I kind’ve got started back last semester with our required reading assignments, namely, with
A Walk in the Woods.
Up till then I’d gotten accustomed to reading smaller pieces of things – newspaper drivel, magazine articles, a few good weblogs, a cereal box here and there, etc..
I’d forgotten the simple nicety of a good book, reading written stuff that required you to devote more than a 15 minute mind scan. Hmm that’s interesting. Move on. Hmm that’s interesting. Move on. Hmm that’s interesting. What can I remember from all that stuff? Nodda.
I remember back when I was in third grade, and for the first time being stuck in a class with little or no friends who I could easily interact or desire to interact with, as compared to previous years of school. I think everybody’s gone through a similar time or two. Distant.

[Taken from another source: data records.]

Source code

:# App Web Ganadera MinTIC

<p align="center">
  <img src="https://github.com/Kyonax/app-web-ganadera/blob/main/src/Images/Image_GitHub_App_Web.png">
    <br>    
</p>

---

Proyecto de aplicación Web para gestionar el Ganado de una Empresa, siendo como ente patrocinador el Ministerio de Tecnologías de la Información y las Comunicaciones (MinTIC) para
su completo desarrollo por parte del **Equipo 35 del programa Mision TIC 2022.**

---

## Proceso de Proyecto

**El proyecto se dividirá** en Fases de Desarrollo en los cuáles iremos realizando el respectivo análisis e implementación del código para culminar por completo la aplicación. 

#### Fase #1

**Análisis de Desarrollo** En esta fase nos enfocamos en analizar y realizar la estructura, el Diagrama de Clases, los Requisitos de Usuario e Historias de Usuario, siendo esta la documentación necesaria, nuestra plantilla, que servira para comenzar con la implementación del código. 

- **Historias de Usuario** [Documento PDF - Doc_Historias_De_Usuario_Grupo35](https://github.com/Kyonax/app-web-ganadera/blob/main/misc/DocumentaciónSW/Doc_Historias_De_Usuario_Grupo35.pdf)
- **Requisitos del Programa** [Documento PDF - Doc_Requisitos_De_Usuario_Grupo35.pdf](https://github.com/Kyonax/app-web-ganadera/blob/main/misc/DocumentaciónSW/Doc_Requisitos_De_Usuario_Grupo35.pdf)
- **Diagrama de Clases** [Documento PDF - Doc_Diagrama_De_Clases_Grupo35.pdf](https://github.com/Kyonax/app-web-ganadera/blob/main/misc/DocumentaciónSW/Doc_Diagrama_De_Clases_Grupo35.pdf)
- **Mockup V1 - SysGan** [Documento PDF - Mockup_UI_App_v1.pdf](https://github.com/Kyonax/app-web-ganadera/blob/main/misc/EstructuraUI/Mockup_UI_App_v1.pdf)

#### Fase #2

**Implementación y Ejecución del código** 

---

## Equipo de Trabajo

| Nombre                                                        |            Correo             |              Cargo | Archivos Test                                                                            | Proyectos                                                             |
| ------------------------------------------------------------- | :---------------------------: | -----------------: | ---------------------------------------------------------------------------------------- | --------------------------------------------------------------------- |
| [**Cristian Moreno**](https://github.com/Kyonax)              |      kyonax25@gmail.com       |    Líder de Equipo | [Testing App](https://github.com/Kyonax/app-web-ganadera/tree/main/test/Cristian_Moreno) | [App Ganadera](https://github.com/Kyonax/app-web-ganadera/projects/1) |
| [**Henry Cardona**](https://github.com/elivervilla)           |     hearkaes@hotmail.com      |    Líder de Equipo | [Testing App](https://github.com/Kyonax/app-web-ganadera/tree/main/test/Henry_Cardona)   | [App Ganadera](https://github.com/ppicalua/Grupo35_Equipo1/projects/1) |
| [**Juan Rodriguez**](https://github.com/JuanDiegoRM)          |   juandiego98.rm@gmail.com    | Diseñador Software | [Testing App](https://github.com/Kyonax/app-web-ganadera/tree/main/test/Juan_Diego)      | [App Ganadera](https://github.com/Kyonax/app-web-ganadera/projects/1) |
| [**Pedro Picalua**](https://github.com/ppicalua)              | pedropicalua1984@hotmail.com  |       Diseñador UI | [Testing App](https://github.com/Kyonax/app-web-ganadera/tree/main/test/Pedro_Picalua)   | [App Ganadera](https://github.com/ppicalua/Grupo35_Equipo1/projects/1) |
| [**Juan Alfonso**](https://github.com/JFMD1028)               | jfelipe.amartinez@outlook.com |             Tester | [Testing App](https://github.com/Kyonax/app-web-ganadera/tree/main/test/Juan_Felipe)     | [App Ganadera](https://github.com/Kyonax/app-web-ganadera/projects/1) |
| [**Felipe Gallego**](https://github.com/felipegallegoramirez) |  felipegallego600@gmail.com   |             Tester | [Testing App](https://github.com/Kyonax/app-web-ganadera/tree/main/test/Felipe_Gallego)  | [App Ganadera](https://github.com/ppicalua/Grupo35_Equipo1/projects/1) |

Distant like you’re in the waiting room at the doctors office. Distant like the feeling that can be had walking down a crowded sidewalk, quietly resolute to avoid eye contact with other sidewalk people and content in getting on with your own bidness. Stick to yourself and find some form of occupation/distraction/hobby/thing other than normal social behavior because frankly these people are losers and I could care less. A whole lot less. Besides, that whole “long division” and “I hate math” era had just ushered in and bursted my bubble of all – play – no – study - straight A’s - in - my - sleep - scholastic confidence.
I needed an outlet. A diversion.
Our school library sucked. But we had a good librarian and a few choice selections of fantastic bookery.

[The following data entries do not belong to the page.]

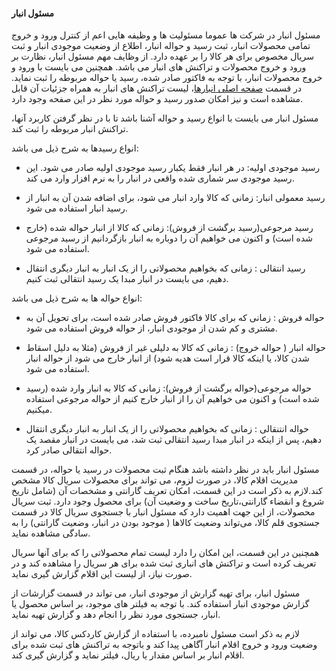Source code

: 


#### مسئول انبار
                                                                                                   
                                                                                                                                                                                                        
مسئول انبار در شرکت ها عموما مسئولیت ها و وظیفه هایی اعم از کنترل ورود و خروج تمامی محصولات انبار، ثبت رسید و حواله انبار، اطلاع از وضعیت موجودی انبار و ثبت سریال مخصوص برای هر کالا را بر عهده دارد.
از وظایف مهم مسئول انبار، نظارت بر ورود و خروج محصولات و تراکنش های انبار می باشد. همچنین می بایست با ورود و خروج محصولات انبار، با توجه به فاکتور صادر شده، رسید یا حواله مربوطه را ثبت نماید.
در قسمت [صفحه اصلی انبارها](http://septadocs.1st.co.com/payamgostar/documents/%D9%85%D8%B3%D8%A6%D9%88%D9%84-%D8%A7%D9%86%D8%A8%D8%A7%D8%B1?selectedId=0ad2db52-de8a-4a0d-d760-08d97753f086&menuItemType=2#)، لیست تراکنش های انبار به همراه جزئیات آن قابل مشاهده است و نیز امکان صدور رسید و حواله مورد نظر در این صفحه وجود دارد.

مسئول انبار می بایست با انواع رسید و حواله آشنا باشد تا با در نظر گرفتن کاربرد آنها، تراکنش انبار مربوطه را ثبت کند.

انواع رسیدها به شرح ذیل می باشد:

- رسید موجودی اولیه: در هر انبار فقط یکبار رسید موجودی اولیه صادر می شود. این رسید موجودی سر شماری شده واقعی در انبار را به نرم افزار وارد می کند.

- رسید معمولی انبار: زمانی که کالا وارد انبار می شود، برای اضافه شدن آن به انبار از رسید انبار استفاده می شود.

- رسید مرجوعی(رسید برگشت از فروش): زمانی که کالا از انبار حواله شده (خارج شده است) و اکنون می خواهیم آن را دوباره به انبار بازگردانیم از رسید مرجوعی استفاده می شود.

- رسید انتقالی : زمانی که بخواهیم محصولاتی را از یک انبار به انبار دیگری انتقال دهیم، می بایست در انبار مبدا یک رسید انتقالی ثبت کنیم.

انواع حواله ها به شرح ذیل می باشد:

- حواله فروش : زمانی که برای کالا فاکتور فروش صادر شده است، برای تحویل آن به مشتری و کم شدن از موجودی انبار، از حواله فروش استفاده می شود.

- حواله انبار ( حواله خروج) : زمانی که کالا به دلیلی غیر از فروش (مثلا به دلیل اسقاط شدن کالا، یا اینکه کالا قرار است هدیه شود) از انبار خارج می شود از حواله انبار استفاده می شود.

- حواله مرجوعی(حواله برگشت از فروش): زمانی که کالا به انبار وارد شده (رسید شده است) و اکنون می خواهیم آن را از انبار خارج کنیم از حواله مرجوعی استفاده میکنیم.

- حواله انتنقالی : زمانی که بخواهیم محصولاتی را از یک انبار به انبار دیگری انتقال دهیم، پس از اینکه در انبار مبدا رسید انتقالی ثبت شد، می بایست در انبار مقصد یک حواله انتقالی صادر کرد.

مسئول انبار باید در نظر داشته باشد هنگام ثبت محصولات در رسید یا حواله، در قسمت مدیریت اقلام کالا، در صورت لزوم، می تواند برای محصولات سریال کالا مشخص کند.لازم به ذکر است در این قسمت، امکان تعریف گارانتی و مشخصات آن (شامل تاریخ شروع و انقضاء گارانتی،تاریخ ساخت و وضعیت آن) برای محصول وجود دارد. ثبت سریال محصولات، از این جهت اهمیت دارد که مسئول انبار با جستجوی سریال کالا در قسمت جستجوی قلم کالا، می‌تواند وضعیت کالاها ( موجود بودن در انبار، وضعیت گارانتی) را به سادگی مشاهده نماید.


همچنین در این قسمت، این امکان را دارد لیست تمام محصولاتی را که برای آنها سریال تعریف کرده است و تراکنش های انباری ثبت شده برای هر سریال را مشاهده کند و در صورت نیاز، از لیست این اقلام گزارش گیری  نماید.


مسئول انبار، برای تهیه گزارش از موجودی انبار، می تواند در قسمت گزارشات از گزارش موجودی انبار استفاده کند. با توجه به فیلتر های موجود، بر اساس محصول یا انبار، جستجوی مورد نظر را انجام دهد و گزارش تهیه نماید.


لازم به ذکر است مسئول نامبرده، با استفاده از گزارش کاردکس کالا، می تواند از وضعیت ورود و خروج اقلام انبار آگاهی پیدا کند و باتوجه به تراکنش های ثبت شده برای اقلام انبار بر اساس مقدار یا ریال، فیلتر نماید و گزارش گیری کند.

Mrs. Branum first read to us
How To Eat Fried Worms out loud, a chapter or so a day. Then
Tales of a Fourth Grade Nothing by Judy Blume. From there I guess I kind of started reading on my own. Books by the same author. I remember
Superfudge and
Freckle Juice.
Choose Your Own Adventure books. Somewhere approaching 5,782 of them. I was all-up-in those things.
All kinds of other stuff as well. Every day involved at least 2 hours of solid reading. Looking back it was a nice time.

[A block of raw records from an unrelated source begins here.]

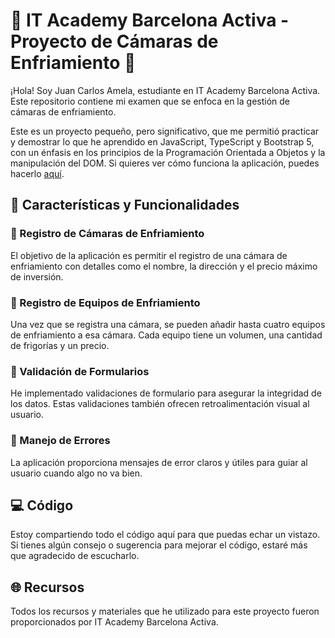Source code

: # 🌱 IT Academy Barcelona Activa - Proyecto de Cámaras de Enfriamiento 🌱
¡Hola! Soy Juan Carlos Amela, estudiante en IT Academy Barcelona Activa. Este repositorio contiene mi examen que se enfoca en la gestión de cámaras de enfriamiento.

Este es un proyecto pequeño, pero significativo, que me permitió practicar y demostrar lo que he aprendido en JavaScript, TypeScript y Bootstrap 5, con un énfasis en los principios de la Programación Orientada a Objetos y la manipulación del DOM. Si quieres ver cómo funciona la aplicación, puedes hacerlo [aquí](https://jcamela.github.io/examen_ItAcademy.github.io/).

## 🎯 Características y Funcionalidades
### 📘 Registro de Cámaras de Enfriamiento
El objetivo de la aplicación es permitir el registro de una cámara de enfriamiento con detalles como el nombre, la dirección y el precio máximo de inversión.

### 📗 Registro de Equipos de Enfriamiento
Una vez que se registra una cámara, se pueden añadir hasta cuatro equipos de enfriamiento a esa cámara. Cada equipo tiene un volumen, una cantidad de frigorías y un precio.

### 📙 Validación de Formularios
He implementado validaciones de formulario para asegurar la integridad de los datos. Estas validaciones también ofrecen retroalimentación visual al usuario.

### 📕 Manejo de Errores
La aplicación proporciona mensajes de error claros y útiles para guiar al usuario cuando algo no va bien.

## 💻 Código
Estoy compartiendo todo el código aquí para que puedas echar un vistazo. Si tienes algún consejo o sugerencia para mejorar el código, estaré más que agradecido de escucharlo.

## 🌐 Recursos
Todos los recursos y materiales que he utilizado para este proyecto fueron proporcionados por IT Academy Barcelona Activa.

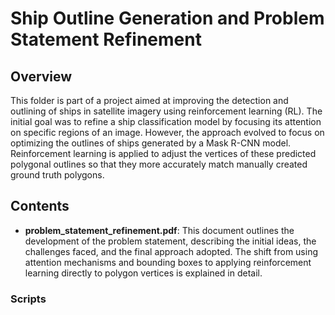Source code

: # Ship Outline Generation and Problem Statement Refinement

## Overview

This folder is part of a project aimed at improving the detection and outlining of ships in satellite imagery using reinforcement learning (RL). The initial goal was to refine a ship classification model by focusing its attention on specific regions of an image. However, the approach evolved to focus on optimizing the outlines of ships generated by a Mask R-CNN model. Reinforcement learning is applied to adjust the vertices of these predicted polygonal outlines so that they more accurately match manually created ground truth polygons.

## Contents

- **problem_statement_refinement.pdf**: This document outlines the development of the problem statement, describing the initial ideas, the challenges faced, and the final approach adopted. The shift from using attention mechanisms and bounding boxes to applying reinforcement learning directly to polygon vertices is explained in detail.

### Scripts
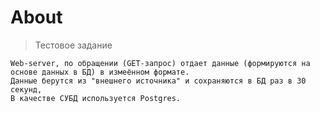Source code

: # About

> Тестовое задание

    Web-server, по обращении (GET-запрос) отдает данные (формируются на основе данных в БД) в измеённом формате. 
    Данные берутся из "внешнего источника" и сохраняются в БД раз в 30 секунд,
    В качестве СУБД используется Postgres.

Fourth grade I vividly remember
Where the Red Fern Grows. It took me there. All the way there. I was there. With those dogs and that kid and that mountain lion. All of it.
But fourth grade put me back with many cohorts/associates/cronies/allies/partners in crime and the reading retreat tapered off somewhere around three fourths of the way through
Journey to the Center of the Earth. (The part where they were on the raft in the subterranean ocean, got really boring.)
I remember being in Junior High and learning that Mrs. Branum had died of a freak heart attack in her forties. I remember being pretty upset and shocked. She did a lot for me. She read to us; got me interested in books; left me alone to read as much as I wanted, even during social studies.
Sure I’ve always read a bit more than the average person, but up until now, such inputting of letters words sentences paragraphs chapters and books, has dipped in, under, and around roughly nill. Bill Bryson’s book though, “A Walk in the Woods,” really did something to me. It had been a long time since I’d stayed up late at night, even laughing out loud, ..at a book. Not the TV. Not Conan or SNL or Seinfeld, but wow a book. Hey this is a book. I got me some books. Don’t worry though, its not that I’m trying to “get my learn on,” its just a nice thing to do before you go to sleep. A nice thing to do when she’s not around.